(Saved entries)
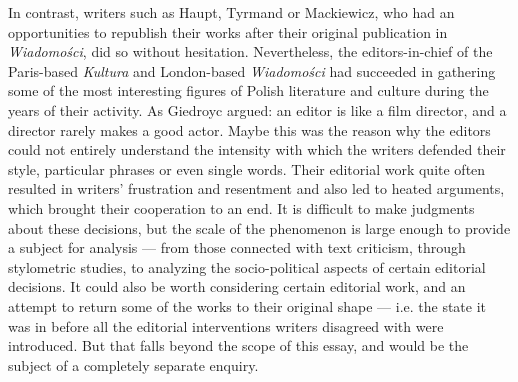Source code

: \begin{paper}
In contrast, writers such as Haupt, Tyrmand or Mackiewicz, who had
an opportunities to republish their works after their original publication in \emph{Wiadomości},
did so without hesitation. Nevertheless, the editors-in-chief
of the Paris-based \emph{Kultura }and London-based \emph{Wiadomości} had succeeded in gathering some of the most
interesting figures of Polish literature and culture during the years of
their activity. As Giedroyc
argued: an editor is like a film director, and a director rarely makes
a good actor. Maybe this was the reason why the editors could not entirely
understand the intensity with which the writers defended their style,
particular phrases or even single words. Their editorial work quite
often resulted in writers' frustration and resentment and also led to
heated arguments, which brought their cooperation to an end. It is
difficult to make judgments about these decisions, but the scale of the
phenomenon is large enough to provide a subject for analysis --- from those
connected with text criticism, through stylometric studies, to analyzing the socio-political aspects of certain editorial decisions. It could also be worth considering certain editorial work, and an attempt to return some of the works to their original shape --- i.e. the state it was in before all
the editorial interventions writers disagreed with were introduced. But that falls beyond the scope of this essay, and would be the subject of a completely separate enquiry.

\vfill

\begin{flushleft}
  
\end{flushleft}
\end{paper}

• WORK ORDER: Copy out each line of the data that includes the string "which".

• COMPLETED TASK:
understand the intensity with which the writers defended their style,
heated arguments, which brought their cooperation to an end. It is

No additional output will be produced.